The boards come from the collection “Greats x Chi,” a partnership with hip-hop photographer Chi Modu, who is also named as a defendant in the complaint. The series uses many of Modu’s photographs (including the Twin Towers shot) as decals on the snowboards, including photos of Tupac ShakurOl’ Dirty Bastard and Eazy-E along with Wallace. For now, the snowboards featuring Wallace appear to have been removed from the company’s website.

It’s far from the first time a brand has used the legendary rapper’s image on products, but this time, BIG argues, it was done without proper licensing. BIG — which is managed by Wallace’s mother, Voletta Wallace, and his widow, R&B singer Faith Evans — claims the company asked Yes Snowboards to stop selling the boards, also demanding compensation for the sales of those products. But, the complaint argues, “Defendants intentionally and in bad faith gained access to and intentionally sold the Infringing Products to purposely profit from the Property Rights.” 


The lawsuit is seeking an injunction against Yes, along with all profits the company made off the products and unspecified damages.

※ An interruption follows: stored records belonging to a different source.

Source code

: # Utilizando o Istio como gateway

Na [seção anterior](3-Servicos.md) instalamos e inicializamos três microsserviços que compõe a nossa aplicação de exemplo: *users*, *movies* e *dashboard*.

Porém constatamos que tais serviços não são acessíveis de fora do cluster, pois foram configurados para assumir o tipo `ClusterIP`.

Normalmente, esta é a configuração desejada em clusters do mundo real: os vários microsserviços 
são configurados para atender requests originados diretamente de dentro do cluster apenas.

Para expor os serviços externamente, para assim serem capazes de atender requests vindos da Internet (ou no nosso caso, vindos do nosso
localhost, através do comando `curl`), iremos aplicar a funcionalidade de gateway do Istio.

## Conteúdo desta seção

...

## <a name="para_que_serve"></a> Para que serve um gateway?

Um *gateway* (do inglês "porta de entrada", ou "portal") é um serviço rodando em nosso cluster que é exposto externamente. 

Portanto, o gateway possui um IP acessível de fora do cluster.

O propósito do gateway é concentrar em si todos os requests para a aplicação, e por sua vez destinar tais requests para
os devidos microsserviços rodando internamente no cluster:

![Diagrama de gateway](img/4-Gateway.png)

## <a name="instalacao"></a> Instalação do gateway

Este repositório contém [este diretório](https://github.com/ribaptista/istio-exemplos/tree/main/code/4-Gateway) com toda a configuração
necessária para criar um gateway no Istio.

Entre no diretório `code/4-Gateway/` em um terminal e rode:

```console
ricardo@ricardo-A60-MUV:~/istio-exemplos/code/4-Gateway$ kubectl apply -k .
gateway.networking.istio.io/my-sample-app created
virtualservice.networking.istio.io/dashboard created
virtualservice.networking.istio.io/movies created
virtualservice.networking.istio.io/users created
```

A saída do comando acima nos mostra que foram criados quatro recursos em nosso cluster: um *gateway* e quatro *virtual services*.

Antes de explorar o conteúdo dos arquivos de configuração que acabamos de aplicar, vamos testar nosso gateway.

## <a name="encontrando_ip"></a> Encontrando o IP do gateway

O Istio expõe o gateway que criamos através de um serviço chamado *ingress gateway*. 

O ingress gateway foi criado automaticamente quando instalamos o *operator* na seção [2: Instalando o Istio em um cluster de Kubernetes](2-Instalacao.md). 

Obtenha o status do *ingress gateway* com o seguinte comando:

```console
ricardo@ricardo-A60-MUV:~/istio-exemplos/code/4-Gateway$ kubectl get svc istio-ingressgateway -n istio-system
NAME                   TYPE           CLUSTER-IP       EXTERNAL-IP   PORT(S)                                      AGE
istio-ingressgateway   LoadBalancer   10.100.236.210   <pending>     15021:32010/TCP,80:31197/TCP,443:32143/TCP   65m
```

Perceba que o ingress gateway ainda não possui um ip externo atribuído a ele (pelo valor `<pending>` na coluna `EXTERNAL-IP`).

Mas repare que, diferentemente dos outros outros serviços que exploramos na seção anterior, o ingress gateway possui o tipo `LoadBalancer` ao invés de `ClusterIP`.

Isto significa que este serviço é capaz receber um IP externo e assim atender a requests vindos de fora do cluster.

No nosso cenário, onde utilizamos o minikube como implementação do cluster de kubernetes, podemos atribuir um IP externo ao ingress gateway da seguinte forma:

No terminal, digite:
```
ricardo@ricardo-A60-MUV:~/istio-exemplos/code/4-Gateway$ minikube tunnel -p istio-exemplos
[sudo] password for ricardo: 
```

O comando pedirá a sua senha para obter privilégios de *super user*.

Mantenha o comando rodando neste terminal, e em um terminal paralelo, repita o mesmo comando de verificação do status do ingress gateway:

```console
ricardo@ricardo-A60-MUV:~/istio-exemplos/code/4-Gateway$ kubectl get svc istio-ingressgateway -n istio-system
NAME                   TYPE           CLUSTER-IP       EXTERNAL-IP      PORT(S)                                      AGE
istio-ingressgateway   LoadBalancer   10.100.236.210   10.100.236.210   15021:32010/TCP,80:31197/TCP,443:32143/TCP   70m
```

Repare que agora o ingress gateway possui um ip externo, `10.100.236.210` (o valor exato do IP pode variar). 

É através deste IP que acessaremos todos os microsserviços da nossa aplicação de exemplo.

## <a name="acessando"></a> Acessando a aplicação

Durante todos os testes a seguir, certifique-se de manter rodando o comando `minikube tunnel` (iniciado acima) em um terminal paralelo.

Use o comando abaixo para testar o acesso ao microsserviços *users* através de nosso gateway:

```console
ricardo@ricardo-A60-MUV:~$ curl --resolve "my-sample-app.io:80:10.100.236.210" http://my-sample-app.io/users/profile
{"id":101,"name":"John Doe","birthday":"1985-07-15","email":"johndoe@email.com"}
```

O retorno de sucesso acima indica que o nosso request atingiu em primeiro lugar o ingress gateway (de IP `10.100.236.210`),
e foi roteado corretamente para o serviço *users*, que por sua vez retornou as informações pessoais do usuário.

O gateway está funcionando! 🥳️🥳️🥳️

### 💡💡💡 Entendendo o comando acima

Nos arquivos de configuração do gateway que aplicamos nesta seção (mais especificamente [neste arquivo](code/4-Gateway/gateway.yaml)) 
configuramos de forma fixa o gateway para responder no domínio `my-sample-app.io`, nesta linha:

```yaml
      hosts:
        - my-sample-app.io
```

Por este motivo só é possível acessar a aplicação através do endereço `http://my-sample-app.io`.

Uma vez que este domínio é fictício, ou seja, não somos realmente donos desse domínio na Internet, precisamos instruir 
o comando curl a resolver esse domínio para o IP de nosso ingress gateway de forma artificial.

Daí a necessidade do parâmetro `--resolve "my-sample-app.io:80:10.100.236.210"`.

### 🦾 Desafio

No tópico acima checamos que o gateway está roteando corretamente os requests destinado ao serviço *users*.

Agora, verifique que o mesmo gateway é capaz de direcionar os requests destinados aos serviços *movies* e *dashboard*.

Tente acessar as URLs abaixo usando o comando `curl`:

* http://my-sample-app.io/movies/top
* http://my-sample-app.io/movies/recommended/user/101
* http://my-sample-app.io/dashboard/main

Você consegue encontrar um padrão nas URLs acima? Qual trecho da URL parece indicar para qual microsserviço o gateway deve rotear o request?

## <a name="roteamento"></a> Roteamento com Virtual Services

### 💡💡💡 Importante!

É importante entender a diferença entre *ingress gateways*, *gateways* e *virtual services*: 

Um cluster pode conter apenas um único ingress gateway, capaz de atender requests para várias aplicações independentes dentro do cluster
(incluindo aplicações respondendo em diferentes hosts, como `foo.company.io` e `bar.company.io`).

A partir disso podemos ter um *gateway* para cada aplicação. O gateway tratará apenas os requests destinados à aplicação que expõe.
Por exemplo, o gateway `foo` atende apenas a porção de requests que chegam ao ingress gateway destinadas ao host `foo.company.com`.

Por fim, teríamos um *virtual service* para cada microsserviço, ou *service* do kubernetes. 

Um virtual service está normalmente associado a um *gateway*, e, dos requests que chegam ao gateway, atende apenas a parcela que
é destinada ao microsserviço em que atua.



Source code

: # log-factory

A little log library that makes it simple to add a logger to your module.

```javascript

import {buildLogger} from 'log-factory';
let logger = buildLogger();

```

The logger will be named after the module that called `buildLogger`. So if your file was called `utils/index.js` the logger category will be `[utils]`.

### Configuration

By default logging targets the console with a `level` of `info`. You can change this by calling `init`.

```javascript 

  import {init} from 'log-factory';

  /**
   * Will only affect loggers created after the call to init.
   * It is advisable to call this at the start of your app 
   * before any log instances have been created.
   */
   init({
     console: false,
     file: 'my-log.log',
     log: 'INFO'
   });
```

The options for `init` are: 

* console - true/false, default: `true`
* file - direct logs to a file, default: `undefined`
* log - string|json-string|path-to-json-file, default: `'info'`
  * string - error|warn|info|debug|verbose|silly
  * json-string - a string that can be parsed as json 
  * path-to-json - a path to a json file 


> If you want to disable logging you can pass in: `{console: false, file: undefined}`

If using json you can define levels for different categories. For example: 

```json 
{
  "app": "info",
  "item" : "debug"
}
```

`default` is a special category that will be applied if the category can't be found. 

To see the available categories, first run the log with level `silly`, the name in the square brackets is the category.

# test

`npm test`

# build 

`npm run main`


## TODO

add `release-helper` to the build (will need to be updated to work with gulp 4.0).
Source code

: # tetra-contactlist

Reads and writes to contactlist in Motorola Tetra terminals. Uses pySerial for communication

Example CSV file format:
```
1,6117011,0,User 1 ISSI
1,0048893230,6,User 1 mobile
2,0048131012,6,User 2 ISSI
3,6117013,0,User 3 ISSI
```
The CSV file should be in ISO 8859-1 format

“At a time where fame and popularity for musicians comes and goes on an accelerated time scale,” the complaint continues, “it is hard to quantify the power — both emotional and financial — of a musician whose brand and persona are still appreciated, recognized, and replicated more than two decades after his death.”

Representatives for Yes Snowboards did not immediately respond to requests for comment.